Gariyoshi
- Editor: Kuladhar Saikia
- Former editors: Late Chandra Prasad Saikia, Harekrishna Deka, Late Lakshmi Nandan Bora, Rita Chowdhury
- Categories: Literary Magazine
- Frequency: Monthly
- Founded: 1994
- Company: Sahitya-Prakash
- Country: India
- Based in: Tribune Buildings, Guwahati, Assam
- Language: Assamese
- ISSN: 2349-5324

= Gariyoshi =

Assamese language magazine

Gariyoshi is an Assamese language monthly literary magazine published by the Sahitya-Prakash, Tribune Building, Guwahati.

== History ==
It was founded by Chandra Prasad Saikia, who was also the first editor. The magazine is published monthly. Goriyoshi is instrumental in nurturing and projecting several talented short story writers and poets including Dhanada Debi, Jayanta Kumar Chakraborty, Arnab Jan Deka, Manikuntala Bhattacharya, Birinchi Kumar Rabha, Jiban Narah, Neelim Kumar and others.

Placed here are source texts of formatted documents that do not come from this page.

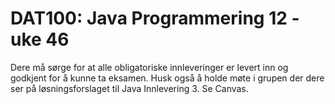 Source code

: # DAT100: Java Programmering 12 - uke 46

Dere må sørge for at alle obligatoriske innleveringer er levert inn og godkjent for å kunne ta eksamen. Husk også å holde møte i grupen der dere ser på løsningsforslaget til Java Innlevering 3. Se Canvas.
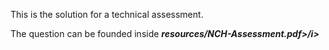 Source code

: This is the solution for a technical assessment. 

The question can be founded inside <strong><i>resources/NCH-Assessment.pdf>/i></strong>
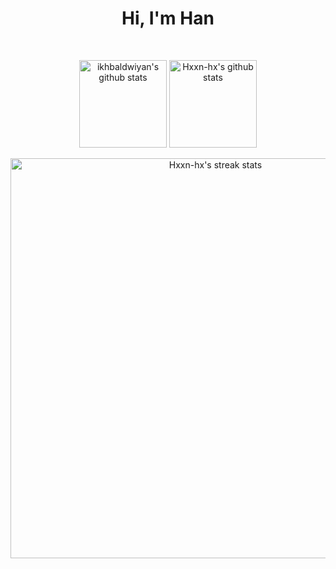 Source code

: <h1 align='center' >
  Hi, I'm Han
</h1>

<br/>

<p align='center'>
  <img align="center" height="140px" src="https://github-readme-stats.vercel.app/api/top-langs/?username=Hxxn-hx&layout=compact&theme=react&hide_border=true&bg_color=2E3440&title_color=F85D7F&icon_color=F8D866" alt="ikhbaldwiyan's github stats"/>
  </a>
  <a href="https://github.com/Hxxn-hx/">
  <img align="center" height="140px" src="https://github-readme-stats.vercel.app/api?username=Hxxn-hx&hide=issues&show_icons=true&include_all_commits=true&count_private=true&theme=react&hide_border=true&bg_color=2E3440&title_color=F85D7F&icon_color=F8D866" alt="Hxxn-hx's github stats" />
  </a><br/><br/>
  <a href="https://github.com/Hxxn-hx/">
  <img align="center" width="640px" src="https://github-readme-streak-stats.herokuapp.com/?user=Hxxn-hx&theme=react&fire=FFF&ring=F85D7F&currStreakLabel=F85D7F&sideNums=F85D7F&currStreakNum=F85D7F&sideLabels=FFF&hide_border=true&background=2E3440" alt="Hxxn-hx's streak stats"/>
  </a><br/><br/>
</p>

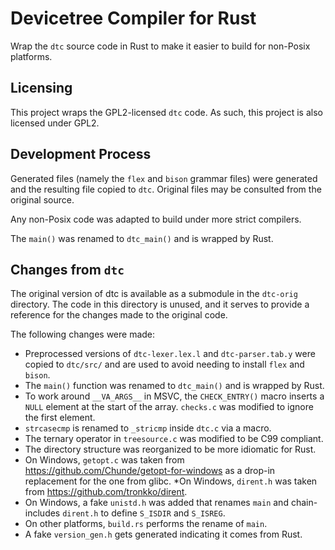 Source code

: # Devicetree Compiler for Rust

Wrap the `dtc` source code in Rust to make it easier to build for non-Posix platforms.

## Licensing

This project wraps the GPL2-licensed `dtc` code. As such, this project is also licensed under GPL2.

## Development Process

Generated files (namely the `flex` and `bison` grammar files) were generated and the resulting file copied to `dtc`. Original files may be consulted from the original source.

Any non-Posix code was adapted to build under more strict compilers.

The `main()` was renamed to `dtc_main()` and is wrapped by Rust.

## Changes from `dtc`

The original version of dtc is available as a submodule in the `dtc-orig` directory. The code in this directory is unused, and it serves to provide a reference for the changes made to the original code.

The following changes were made:

* Preprocessed versions of `dtc-lexer.lex.l` and `dtc-parser.tab.y` were copied to `dtc/src/` and are used to avoid needing to install `flex` and `bison`.
* The `main()` function was renamed to `dtc_main()` and is wrapped by Rust.
* To work around `__VA_ARGS__` in MSVC, the `CHECK_ENTRY()` macro inserts a `NULL` element at the start of the array. `checks.c` was modified to ignore the first element.
* `strcasecmp` is renamed to `_stricmp` inside `dtc.c` via a macro.
* The ternary operator in `treesource.c` was modified to be C99 compliant.
* The directory structure was reorganized to be more idiomatic for Rust.
* On Windows, `getopt.c` was taken from <https://github.com/Chunde/getopt-for-windows> as a drop-in replacement for the one from glibc.
*On Windows,  `dirent.h` was taken from <https://github.com/tronkko/dirent>.
* On Windows, a fake `unistd.h` was added that renames `main` and chain-includes `dirent.h` to define `S_ISDIR` and `S_ISREG`.
* On other platforms, `build.rs` performs the rename of `main`.
* A fake `version_gen.h` gets generated indicating it comes from Rust.
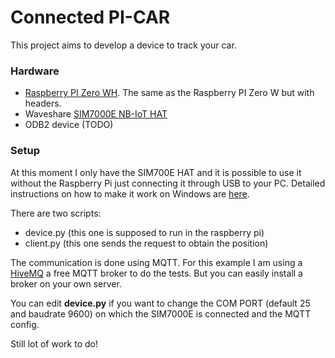 # Connected PI-CAR

This project aims to develop a device to track your car.

### Hardware
- [Raspberry PI Zero WH](https://www.raspberrypi.org/blog/zero-wh/). The same as the Raspberry PI Zero W but with headers.
- Waveshare [SIM7000E NB-IoT HAT](https://www.waveshare.com/SIM7000E-NB-IoT-HAT.htm)
- ODB2 device (TODO)

### Setup
At this moment I only have the SIM700E HAT and it is possible to use it without the Raspberry Pi just connecting it through USB to your PC. Detailed instructions on how to make it work on Windows are [here](https://www.waveshare.com/wiki/File:SIM7000E-NB-IoT-HAT-Manual-EN.pdf).

There are two scripts:
- device.py (this one is supposed to run in the raspberry pi)
- client.py (this one sends the request to obtain the position)

The communication is done using MQTT. For this example I am using a [HiveMQ](https://www.hivemq.com) a free MQTT broker to do the tests. But you can easily install a broker on your own server.

You can edit __device.py__ if you want to change the COM PORT (default 25 and baudrate 9600) on which the SIM7000E is connected and the MQTT config.

Still lot of work to do!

The magazine also collaborated with the Katha International Short Story Festival in 2004 in creating the All-India Katha-Goriyoshi Awards for best Assamese short stories. Dhrubajyoti Sarma, Arnab Jan Deka and Ratna Bharali Talukdar were the recipients of those awards, whose short stories were translated into English and read over in the presence of an international galaxy of story writers and literary critics at Katha International Short Story Festival 2004.